Assignment >>
Without changing anything, copy out each entry.

[Source texts of formatted documents]
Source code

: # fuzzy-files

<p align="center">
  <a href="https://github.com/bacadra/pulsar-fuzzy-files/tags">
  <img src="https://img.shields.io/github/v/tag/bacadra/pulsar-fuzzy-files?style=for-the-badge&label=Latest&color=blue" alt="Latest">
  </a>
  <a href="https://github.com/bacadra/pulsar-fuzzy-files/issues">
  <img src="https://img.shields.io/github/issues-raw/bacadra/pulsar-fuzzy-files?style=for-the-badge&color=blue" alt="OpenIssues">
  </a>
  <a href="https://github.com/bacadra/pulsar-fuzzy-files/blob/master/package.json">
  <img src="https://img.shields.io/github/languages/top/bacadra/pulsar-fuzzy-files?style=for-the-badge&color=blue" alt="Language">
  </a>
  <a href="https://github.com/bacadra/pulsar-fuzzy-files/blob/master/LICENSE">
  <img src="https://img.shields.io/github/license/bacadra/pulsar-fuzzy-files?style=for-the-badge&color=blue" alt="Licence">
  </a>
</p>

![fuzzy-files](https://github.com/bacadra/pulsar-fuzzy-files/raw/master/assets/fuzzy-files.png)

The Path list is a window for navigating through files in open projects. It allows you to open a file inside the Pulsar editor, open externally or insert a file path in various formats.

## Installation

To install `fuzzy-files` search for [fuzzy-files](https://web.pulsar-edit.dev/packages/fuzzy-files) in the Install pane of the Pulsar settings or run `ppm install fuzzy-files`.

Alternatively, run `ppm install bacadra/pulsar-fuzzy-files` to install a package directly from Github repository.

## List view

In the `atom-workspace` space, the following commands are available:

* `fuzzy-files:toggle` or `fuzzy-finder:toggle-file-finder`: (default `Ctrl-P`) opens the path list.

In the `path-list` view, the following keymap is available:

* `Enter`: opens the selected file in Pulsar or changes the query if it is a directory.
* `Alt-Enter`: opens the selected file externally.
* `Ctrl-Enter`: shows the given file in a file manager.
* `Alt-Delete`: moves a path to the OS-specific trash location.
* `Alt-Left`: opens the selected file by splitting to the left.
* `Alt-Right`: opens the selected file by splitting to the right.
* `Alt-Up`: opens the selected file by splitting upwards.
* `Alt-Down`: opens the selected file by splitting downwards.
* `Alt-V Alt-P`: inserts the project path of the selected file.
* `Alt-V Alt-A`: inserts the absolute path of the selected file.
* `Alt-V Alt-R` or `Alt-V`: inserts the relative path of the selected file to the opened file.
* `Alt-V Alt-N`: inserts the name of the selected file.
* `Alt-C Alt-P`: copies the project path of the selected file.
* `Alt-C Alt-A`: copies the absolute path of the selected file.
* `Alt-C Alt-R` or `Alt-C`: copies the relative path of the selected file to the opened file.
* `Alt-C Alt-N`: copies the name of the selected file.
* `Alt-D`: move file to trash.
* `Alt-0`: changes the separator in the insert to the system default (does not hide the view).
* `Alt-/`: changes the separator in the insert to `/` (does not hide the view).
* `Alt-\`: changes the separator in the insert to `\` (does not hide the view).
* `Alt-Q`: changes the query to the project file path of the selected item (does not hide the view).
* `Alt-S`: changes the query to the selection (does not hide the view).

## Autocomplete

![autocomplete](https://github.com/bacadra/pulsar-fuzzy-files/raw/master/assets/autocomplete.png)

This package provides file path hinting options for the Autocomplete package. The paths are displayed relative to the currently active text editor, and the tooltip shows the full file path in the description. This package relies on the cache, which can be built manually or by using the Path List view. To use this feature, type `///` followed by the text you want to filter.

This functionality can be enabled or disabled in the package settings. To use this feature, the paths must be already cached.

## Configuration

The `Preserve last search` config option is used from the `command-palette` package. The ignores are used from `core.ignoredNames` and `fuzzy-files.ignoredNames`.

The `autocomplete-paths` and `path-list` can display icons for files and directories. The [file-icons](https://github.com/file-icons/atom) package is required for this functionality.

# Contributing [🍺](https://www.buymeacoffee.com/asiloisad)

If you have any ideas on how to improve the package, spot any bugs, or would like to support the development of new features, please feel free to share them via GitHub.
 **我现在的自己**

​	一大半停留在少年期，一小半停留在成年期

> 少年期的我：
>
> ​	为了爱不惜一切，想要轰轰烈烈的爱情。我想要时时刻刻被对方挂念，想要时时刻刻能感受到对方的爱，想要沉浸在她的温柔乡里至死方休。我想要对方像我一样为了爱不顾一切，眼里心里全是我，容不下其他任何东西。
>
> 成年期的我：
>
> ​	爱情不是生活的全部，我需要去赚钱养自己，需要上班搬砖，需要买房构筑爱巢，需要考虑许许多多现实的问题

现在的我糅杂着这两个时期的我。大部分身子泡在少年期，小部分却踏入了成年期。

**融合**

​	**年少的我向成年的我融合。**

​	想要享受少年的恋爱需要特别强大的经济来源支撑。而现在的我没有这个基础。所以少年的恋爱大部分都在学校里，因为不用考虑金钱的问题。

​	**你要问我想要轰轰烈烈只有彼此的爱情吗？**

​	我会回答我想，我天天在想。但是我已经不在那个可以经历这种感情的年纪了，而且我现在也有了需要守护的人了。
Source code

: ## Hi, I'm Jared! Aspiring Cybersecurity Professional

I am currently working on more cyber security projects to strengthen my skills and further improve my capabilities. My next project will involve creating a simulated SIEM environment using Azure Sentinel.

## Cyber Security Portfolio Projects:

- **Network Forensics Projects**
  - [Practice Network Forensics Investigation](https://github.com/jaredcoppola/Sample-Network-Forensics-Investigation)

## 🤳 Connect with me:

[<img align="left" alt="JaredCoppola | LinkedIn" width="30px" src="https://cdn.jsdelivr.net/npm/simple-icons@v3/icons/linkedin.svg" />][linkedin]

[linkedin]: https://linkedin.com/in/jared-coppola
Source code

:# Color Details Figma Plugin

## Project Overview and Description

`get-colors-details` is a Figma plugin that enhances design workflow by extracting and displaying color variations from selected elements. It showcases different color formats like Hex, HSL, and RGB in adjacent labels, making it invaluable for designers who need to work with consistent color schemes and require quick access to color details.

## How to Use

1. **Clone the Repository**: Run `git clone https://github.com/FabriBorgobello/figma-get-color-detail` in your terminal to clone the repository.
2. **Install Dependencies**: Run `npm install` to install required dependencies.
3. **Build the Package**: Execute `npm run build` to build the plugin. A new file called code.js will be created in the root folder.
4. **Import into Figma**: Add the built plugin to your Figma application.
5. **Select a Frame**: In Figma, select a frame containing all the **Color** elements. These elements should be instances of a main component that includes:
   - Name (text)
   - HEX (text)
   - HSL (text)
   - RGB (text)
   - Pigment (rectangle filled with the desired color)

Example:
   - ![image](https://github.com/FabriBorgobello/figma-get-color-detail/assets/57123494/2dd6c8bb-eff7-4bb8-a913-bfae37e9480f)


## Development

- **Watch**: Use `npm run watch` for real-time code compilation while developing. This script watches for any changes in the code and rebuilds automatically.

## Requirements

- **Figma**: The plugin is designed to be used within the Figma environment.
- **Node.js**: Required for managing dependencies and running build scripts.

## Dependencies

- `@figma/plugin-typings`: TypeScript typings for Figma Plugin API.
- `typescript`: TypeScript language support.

Written reply >>
Source code

: # fuzzy-files

<p align="center">
  <a href="https://github.com/bacadra/pulsar-fuzzy-files/tags">
  <img src="https://img.shields.io/github/v/tag/bacadra/pulsar-fuzzy-files?style=for-the-badge&label=Latest&color=blue" alt="Latest">
  </a>
  <a href="https://github.com/bacadra/pulsar-fuzzy-files/issues">
  <img src="https://img.shields.io/github/issues-raw/bacadra/pulsar-fuzzy-files?style=for-the-badge&color=blue" alt="OpenIssues">
  </a>
  <a href="https://github.com/bacadra/pulsar-fuzzy-files/blob/master/package.json">
  <img src="https://img.shields.io/github/languages/top/bacadra/pulsar-fuzzy-files?style=for-the-badge&color=blue" alt="Language">
  </a>
  <a href="https://github.com/bacadra/pulsar-fuzzy-files/blob/master/LICENSE">
  <img src="https://img.shields.io/github/license/bacadra/pulsar-fuzzy-files?style=for-the-badge&color=blue" alt="Licence">
  </a>
</p>

![fuzzy-files](https://github.com/bacadra/pulsar-fuzzy-files/raw/master/assets/fuzzy-files.png)

The Path list is a window for navigating through files in open projects. It allows you to open a file inside the Pulsar editor, open externally or insert a file path in various formats.

## Installation

To install `fuzzy-files` search for [fuzzy-files](https://web.pulsar-edit.dev/packages/fuzzy-files) in the Install pane of the Pulsar settings or run `ppm install fuzzy-files`.

Alternatively, run `ppm install bacadra/pulsar-fuzzy-files` to install a package directly from Github repository.

## List view

In the `atom-workspace` space, the following commands are available:

* `fuzzy-files:toggle` or `fuzzy-finder:toggle-file-finder`: (default `Ctrl-P`) opens the path list.

In the `path-list` view, the following keymap is available:

* `Enter`: opens the selected file in Pulsar or changes the query if it is a directory.
* `Alt-Enter`: opens the selected file externally.
* `Ctrl-Enter`: shows the given file in a file manager.
* `Alt-Delete`: moves a path to the OS-specific trash location.
* `Alt-Left`: opens the selected file by splitting to the left.
* `Alt-Right`: opens the selected file by splitting to the right.
* `Alt-Up`: opens the selected file by splitting upwards.
* `Alt-Down`: opens the selected file by splitting downwards.
* `Alt-V Alt-P`: inserts the project path of the selected file.
* `Alt-V Alt-A`: inserts the absolute path of the selected file.
* `Alt-V Alt-R` or `Alt-V`: inserts the relative path of the selected file to the opened file.
* `Alt-V Alt-N`: inserts the name of the selected file.
* `Alt-C Alt-P`: copies the project path of the selected file.
* `Alt-C Alt-A`: copies the absolute path of the selected file.
* `Alt-C Alt-R` or `Alt-C`: copies the relative path of the selected file to the opened file.
* `Alt-C Alt-N`: copies the name of the selected file.
* `Alt-D`: move file to trash.
* `Alt-0`: changes the separator in the insert to the system default (does not hide the view).
* `Alt-/`: changes the separator in the insert to `/` (does not hide the view).
* `Alt-\`: changes the separator in the insert to `\` (does not hide the view).
* `Alt-Q`: changes the query to the project file path of the selected item (does not hide the view).
* `Alt-S`: changes the query to the selection (does not hide the view).

## Autocomplete

![autocomplete](https://github.com/bacadra/pulsar-fuzzy-files/raw/master/assets/autocomplete.png)

This package provides file path hinting options for the Autocomplete package. The paths are displayed relative to the currently active text editor, and the tooltip shows the full file path in the description. This package relies on the cache, which can be built manually or by using the Path List view. To use this feature, type `///` followed by the text you want to filter.

This functionality can be enabled or disabled in the package settings. To use this feature, the paths must be already cached.

## Configuration

The `Preserve last search` config option is used from the `command-palette` package. The ignores are used from `core.ignoredNames` and `fuzzy-files.ignoredNames`.

The `autocomplete-paths` and `path-list` can display icons for files and directories. The [file-icons](https://github.com/file-icons/atom) package is required for this functionality.

# Contributing [🍺](https://www.buymeacoffee.com/asiloisad)

If you have any ideas on how to improve the package, spot any bugs, or would like to support the development of new features, please feel free to share them via GitHub.
 **我现在的自己**

​	一大半停留在少年期，一小半停留在成年期

> 少年期的我：
>
> ​	为了爱不惜一切，想要轰轰烈烈的爱情。我想要时时刻刻被对方挂念，想要时时刻刻能感受到对方的爱，想要沉浸在她的温柔乡里至死方休。我想要对方像我一样为了爱不顾一切，眼里心里全是我，容不下其他任何东西。
>
> 成年期的我：
>
> ​	爱情不是生活的全部，我需要去赚钱养自己，需要上班搬砖，需要买房构筑爱巢，需要考虑许许多多现实的问题

现在的我糅杂着这两个时期的我。大部分身子泡在少年期，小部分却踏入了成年期。

**融合**

​	**年少的我向成年的我融合。**

​	想要享受少年的恋爱需要特别强大的经济来源支撑。而现在的我没有这个基础。所以少年的恋爱大部分都在学校里，因为不用考虑金钱的问题。

​	**你要问我想要轰轰烈烈只有彼此的爱情吗？**

​	我会回答我想，我天天在想。但是我已经不在那个可以经历这种感情的年纪了，而且我现在也有了需要守护的人了。
Source code

: ## Hi, I'm Jared! Aspiring Cybersecurity Professional

I am currently working on more cyber security projects to strengthen my skills and further improve my capabilities. My next project will involve creating a simulated SIEM environment using Azure Sentinel.

## Cyber Security Portfolio Projects:

- **Network Forensics Projects**
  - [Practice Network Forensics Investigation](https://github.com/jaredcoppola/Sample-Network-Forensics-Investigation)

## 🤳 Connect with me:

[<img align="left" alt="JaredCoppola | LinkedIn" width="30px" src="https://cdn.jsdelivr.net/npm/simple-icons@v3/icons/linkedin.svg" />][linkedin]

[linkedin]: https://linkedin.com/in/jared-coppola
Source code

:# Color Details Figma Plugin

## Project Overview and Description

`get-colors-details` is a Figma plugin that enhances design workflow by extracting and displaying color variations from selected elements. It showcases different color formats like Hex, HSL, and RGB in adjacent labels, making it invaluable for designers who need to work with consistent color schemes and require quick access to color details.

## How to Use

1. **Clone the Repository**: Run `git clone https://github.com/FabriBorgobello/figma-get-color-detail` in your terminal to clone the repository.
2. **Install Dependencies**: Run `npm install` to install required dependencies.
3. **Build the Package**: Execute `npm run build` to build the plugin. A new file called code.js will be created in the root folder.
4. **Import into Figma**: Add the built plugin to your Figma application.
5. **Select a Frame**: In Figma, select a frame containing all the **Color** elements. These elements should be instances of a main component that includes:
   - Name (text)
   - HEX (text)
   - HSL (text)
   - RGB (text)
   - Pigment (rectangle filled with the desired color)

Example:
   - ![image](https://github.com/FabriBorgobello/figma-get-color-detail/assets/57123494/2dd6c8bb-eff7-4bb8-a913-bfae37e9480f)


## Development

- **Watch**: Use `npm run watch` for real-time code compilation while developing. This script watches for any changes in the code and rebuilds automatically.

## Requirements

- **Figma**: The plugin is designed to be used within the Figma environment.
- **Node.js**: Required for managing dependencies and running build scripts.

## Dependencies

- `@figma/plugin-typings`: TypeScript typings for Figma Plugin API.
- `typescript`: TypeScript language support.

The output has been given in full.